Report every line of the data where the string "cases" appears.
+ + + +
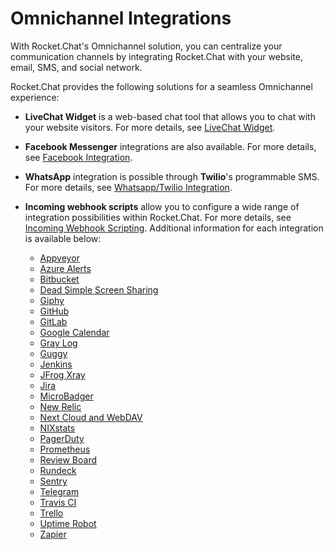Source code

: # Omnichannel Integrations

With Rocket.Chat's Omnichannel solution, you can centralize your communication channels by integrating Rocket.Chat with your website, email, SMS, and social network.

Rocket.Chat provides the following solutions for a seamless Omnichannel experience:

* **LiveChat Widget** is a web-based chat tool that allows you to chat with your website visitors. For more details, see [LiveChat Widget](<livechat-widget/README.md>).

* **Facebook Messenger** integrations are also available. For more details, see [Facebook Integration](<facebook-integration/README.md>).

* **WhatsApp** integration is possible through **Twilio**'s programmable SMS. For more details, see [Whatsapp/Twilio Integration](<whatsapp-twilio/README.md>).

* **Incoming webhook scripts** allow you to configure a wide range of integration possibilities within Rocket.Chat. For more details, see [Incoming Webhook Scripting](all-integrations\README.md). Additional information for each integration is available below:
  * [Appveyor](<all-integrations/appveyor/README.md>)
  * [Azure Alerts](<all-integrations/azure-alerts/README.md>)
  * [Bitbucket](<all-integrations/bitbucket/README.md>)
  * [Dead Simple Screen Sharing](<all-integrations/deadsimplescreensharing/README.md>)
  * [Giphy](<all-integrations/giphy/README.md>)
  * [GitHub](<all-integrations/github/README.md>)
  * [GitLab](<all-integrations/gitlab/README.md>)
  * [Google Calendar](<all-integrations/google-calendar/README.md>)
  * [Gray Log](<all-integrations/graylog/README.md>)
  * [Guggy](<all-integrations/guggy/README.md>)
  * [Jenkins](<all-integrations/jenkins/README.md>)
  * [JFrog Xray](<all-integrations/jfrog-xray/README.md>)
  * [Jira](<all-integrations/jira/README.md>)
  * [MicroBadger](<all-integrations/microbadger/README.md>)
  * [New Relic](<all-integrations/newrelic/README.md>)
  * [Next Cloud and WebDAV](<all-integrations/nextcloud-and-webdav/README.md>)
  * [NIXstats](<all-integrations/nixstats/README.md>)
  * [PagerDuty](<all-integrations/pagerduty/README.md>)
  * [Prometheus](<all-integrations/prometheus/README.md>)
  * [Review Board](<all-integrations/reviewboard/README.md>)
  * [Rundeck](<all-integrations/rundeck/README.md>)
  * [Sentry](<all-integrations/sentry/README.md>)
  * [Telegram](<all-integrations/telegram/README.md>)
  * [Travis CI](<all-integrations/travis-ci/README.md>)
  * [Trello](<all-integrations/trello/README.md>)
  * [Uptime Robot](<all-integrations/uptime-robot/README.md>)
  * [Zapier](<all-integrations/zapier/README.md>)
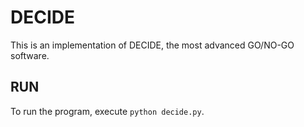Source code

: # DECIDE

This is an implementation of DECIDE, the most advanced GO/NO-GO software.

## RUN

To run the program, execute `python decide.py`.
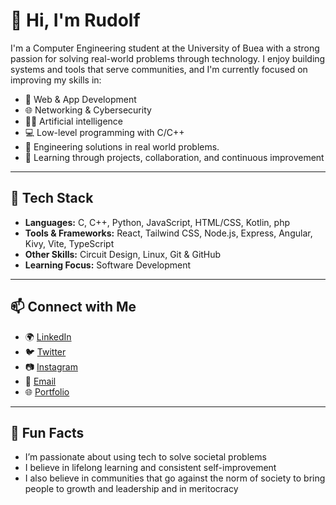 # 👋 Hi, I'm Rudolf

I'm a Computer Engineering student at the University of Buea with a strong passion for solving real-world problems through technology. I enjoy building systems and tools that serve communities, and I'm currently focused on improving my skills in:

- 🔧 Web & App Development  
- 🌐 Networking & Cybersecurity  
- 🧑‍💻 Artificial intelligence 
- 💻 Low-level programming with C/C++  
- 🚀 Engineering solutions in real world problems.
- 🧠 Learning through projects, collaboration, and continuous improvement  

---

## 🚀 Tech Stack

- **Languages:** C, C++, Python, JavaScript, HTML/CSS, Kotlin, php
- **Tools & Frameworks:** React, Tailwind CSS, Node.js, Express, Angular, Kivy, Vite, TypeScript
- **Other Skills:** Circuit Design, Linux, Git & GitHub  
- **Learning Focus:** Software Development

---



## 📫 Connect with Me

- 🌍 [LinkedIn](https://linkedin.com/grairudolf)
- 🐦 [Twitter](https://twitter.com/grai_rudolf)
- 📷 [Instagram](https://www.instagram.com/grairudolf)
- 💌 [Email](rtech777r@gmail.com) 
- 🌐 [Portfolio](https://myportfolio-iota-roan.vercel.app)

---

## 📌 Fun Facts

- I’m passionate about using tech to solve societal problems  
- I believe in lifelong learning and consistent self-improvement
- I also believe in communities that go against the norm of society to bring people to growth and leadership and in meritocracy 
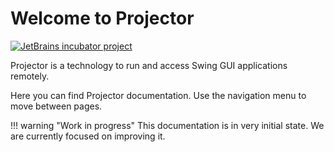 # Welcome to Projector

[![JetBrains incubator project](https://jb.gg/badges/incubator.svg)](https://confluence.jetbrains.com/display/ALL/JetBrains+on+GitHub)

Projector is a technology to run and access Swing GUI applications remotely.

Here you can find Projector documentation. Use the navigation menu to move between pages.

!!! warning "Work in progress"
    This documentation is in very initial state. We are currently focused on improving it.
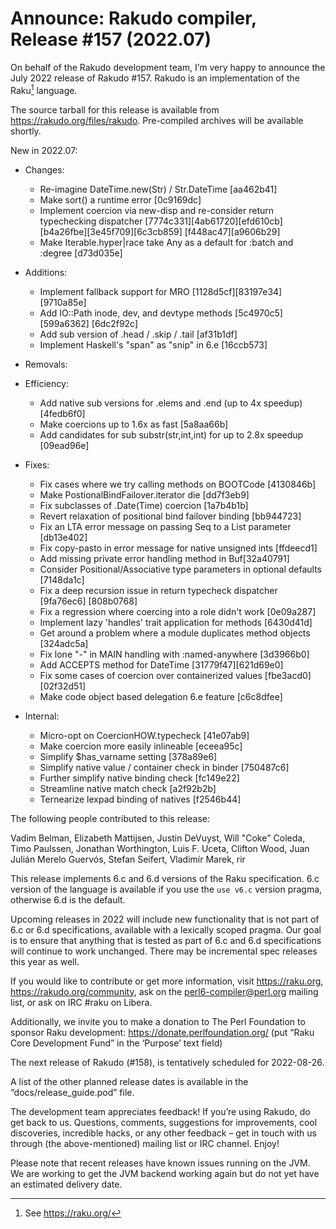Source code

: # Announce: Rakudo compiler, Release #157 (2022.07)

On behalf of the Rakudo development team, I’m very happy to announce the
July 2022 release of Rakudo #157. Rakudo is an implementation of
the Raku[^1] language.

The source tarball for this release is available from
<https://rakudo.org/files/rakudo>.
Pre-compiled archives will be available shortly.

New in 2022.07:

+ Changes:
    + Re-imagine DateTime.new(Str) / Str.DateTime [aa462b41]
    + Make sort() a runtime error [0c9169dc]
    + Implement coercion via new-disp and re-consider return typechecking
      dispatcher [7774c331][4ab61720][efd610cb][b4a26fbe][3e45f709][6c3cb859]
      [f448ac47][a9606b29]
    + Make Iterable.hyper|race take Any as a default for :batch and :degree
      [d73d035e]

+ Additions:
    + Implement fallback support for MRO [1128d5cf][83197e34][9710a85e]
    + Add IO::Path inode, dev, and devtype methods [5c4970c5][599a6362]
      [6dc2f92c]
    + Add sub version of .head / .skip / .tail [af31b1df]
    + Implement Haskell's "span" as "snip" in 6.e [16ccb573]

+ Removals:

+ Efficiency:
    + Add native sub versions for .elems and .end (up to 4x speedup) [4fedb6f0]
    + Make coercions up to 1.6x as fast [5a8aa66b]
    + Add candidates for sub substr(str,int,int) for up to 2.8x speedup
      [09ead96e]

+ Fixes:
    + Fix cases where we try calling methods on BOOTCode [4130846b]
    + Make PostionalBindFailover.iterator die [dd7f3eb9]
    + Fix subclasses of .Date(Time) coercion [1a7b4b1b]
    + Revert relaxation of positional bind failover binding [bb944723]
    + Fix an LTA error message on passing Seq to a List parameter [db13e402]
    + Fix copy-pasto in error message for native unsigned ints [ffdeecd1]
    + Add missing private error handling method in Buf[32a40791]
    + Consider Positional/Associative type parameters in optional defaults
      [7148da1c]
    + Fix a deep recursion issue in return typecheck dispatcher [9fa76ec6]
      [808b0768]
    + Fix a regression where coercing into a role didn't work [0e09a287]
    + Implement lazy 'handles' trait application for methods [6430d41d]
    + Get around a problem where a module duplicates method objects [324adc5a]
    + Fix lone "-" in MAIN handling with :named-anywhere [3d3966b0]
    + Add ACCEPTS method for DateTime [31779f47][621d69e0]
    + Fix some cases of coercion over containerized values [fbe3acd0]
      [02f32d51]
    + Make code object based delegation 6.e feature [c6c8dfee]

+ Internal:
    + Micro-opt on CoercionHOW.typecheck [41e07ab9]
    + Make coercion more easily inlineable [eceea95c]
    + Simplify $has_varname setting [378a89e6]
    + Simplify native value / container check in binder [750487c6]
    + Further simplify native binding check [fc149e22]
    + Streamline native match check [a2f92b2b]
    + Ternearize lexpad binding of natives [f2546b44]

The following people contributed to this release:

Vadim Belman, Elizabeth Mattijsen, Justin DeVuyst, Will "Coke" Coleda,
Timo Paulssen, Jonathan Worthington, Luis F. Uceta, Clifton Wood,
Juan Julián Merelo Guervós, Stefan Seifert, Vladimír Marek, rir

This release implements 6.c and 6.d versions of the Raku specification.
6.c version of the language is available if you use the `use v6.c`
version pragma, otherwise 6.d is the default.

Upcoming releases in 2022 will include new functionality that is not
part of 6.c or 6.d specifications, available with a lexically scoped
pragma. Our goal is to ensure that anything that is tested as part of
6.c and 6.d specifications will continue to work unchanged. There may
be incremental spec releases this year as well.

If you would like to contribute or get more information, visit
<https://raku.org>, <https://rakudo.org/community>, ask on the
<perl6-compiler@perl.org> mailing list, or ask on IRC #raku on Libera.

Additionally, we invite you to make a donation to The Perl Foundation
to sponsor Raku development: <https://donate.perlfoundation.org/>
(put “Raku Core Development Fund” in the ‘Purpose’ text field)

The next release of Rakudo (#158), is tentatively scheduled for 2022-08-26.

A list of the other planned release dates is available in the
“docs/release_guide.pod” file.

The development team appreciates feedback! If you’re using Rakudo, do
get back to us. Questions, comments, suggestions for improvements, cool
discoveries, incredible hacks, or any other feedback – get in touch with
us through (the above-mentioned) mailing list or IRC channel. Enjoy!

Please note that recent releases have known issues running on the JVM.
We are working to get the JVM backend working again but do not yet have
an estimated delivery date.

[^1]: See <https://raku.org/>
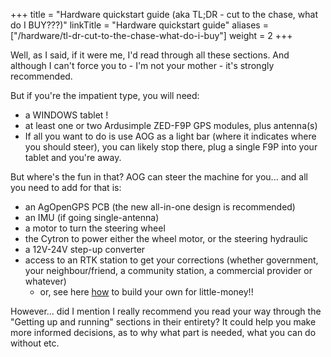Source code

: +++
title = "Hardware quickstart guide (aka TL;DR - cut to the chase, what do I BUY???)"
linkTitle = "Hardware quickstart guide"
aliases = ["/hardware/tl-dr-cut-to-the-chase-what-do-i-buy"]
weight = 2
+++

Well, as I said, if it were me, I'd read through all these sections. And
although I can't force you to - I'm not your mother - it's strongly recommended.

But if you're the impatient type, you will need:

- a WINDOWS tablet !
- at least one or two Ardusimple ZED-F9P GPS modules, plus antenna(s)
- If all you want to do is use AOG as a light bar (where it indicates where you
  should steer), you can likely stop there, plug a single F9P into your tablet
  and you're away.

But where's the fun in that? AOG can steer the machine for you... and all you
need to add for that is:

- an AgOpenGPS PCB (the new all-in-one design is recommended)
- an IMU (if going single-antenna)
- a motor to turn the steering wheel
- the Cytron to power either the wheel motor, or the steering hydraulic
- a 12V-24V step-up converter
- access to an RTK station to get your corrections (whether government, your
  neighbour/friend, a community station, a commercial provider or whatever)
  - or, see here [how](https://github.com/lansalot/FreeRTK/blob/main/README.md)
    to build your own for little-money!!

However... did I mention I really recommend you read your way through the
"Getting up and running" sections in their entirety? It could help you make more
informed decisions, as to why what part is needed, what you can do without etc.
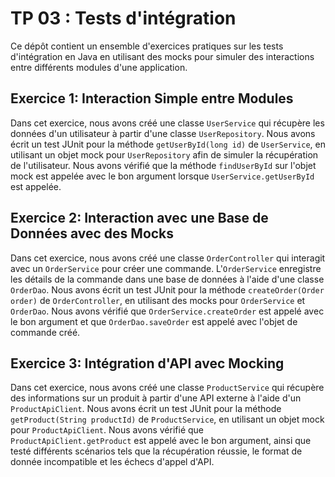 # TP 03 : Tests d'intégration

Ce dépôt contient un ensemble d'exercices pratiques sur les tests d'intégration en Java en utilisant des mocks pour simuler des interactions entre différents modules d'une application.

## Exercice 1: Interaction Simple entre Modules

Dans cet exercice, nous avons créé une classe `UserService` qui récupère les données d'un utilisateur à partir d'une classe `UserRepository`. Nous avons écrit un test JUnit pour la méthode `getUserById(long id)` de `UserService`, en utilisant un objet mock pour `UserRepository` afin de simuler la récupération de l'utilisateur. Nous avons vérifié que la méthode `findUserById` sur l'objet mock est appelée avec le bon argument lorsque `UserService.getUserById` est appelée.

## Exercice 2: Interaction avec une Base de Données avec des Mocks

Dans cet exercice, nous avons créé une classe `OrderController` qui interagit avec un `OrderService` pour créer une commande. L'`OrderService` enregistre les détails de la commande dans une base de données à l'aide d'une classe `OrderDao`. Nous avons écrit un test JUnit pour la méthode `createOrder(Order order)` de `OrderController`, en utilisant des mocks pour `OrderService` et `OrderDao`. Nous avons vérifié que `OrderService.createOrder` est appelé avec le bon argument et que `OrderDao.saveOrder` est appelé avec l'objet de commande créé.

## Exercice 3: Intégration d'API avec Mocking

Dans cet exercice, nous avons créé une classe `ProductService` qui récupère des informations sur un produit à partir d'une API externe à l'aide d'un `ProductApiClient`. Nous avons écrit un test JUnit pour la méthode `getProduct(String productId)` de `ProductService`, en utilisant un objet mock pour `ProductApiClient`. Nous avons vérifié que `ProductApiClient.getProduct` est appelé avec le bon argument, ainsi que testé différents scénarios tels que la récupération réussie, le format de donnée incompatible et les échecs d'appel d'API.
+ + + +
### TASK OUTPUT:
    + Fix cases where we try calling methods on BOOTCode [4130846b]
    + Fix some cases of coercion over containerized values [fbe3acd0]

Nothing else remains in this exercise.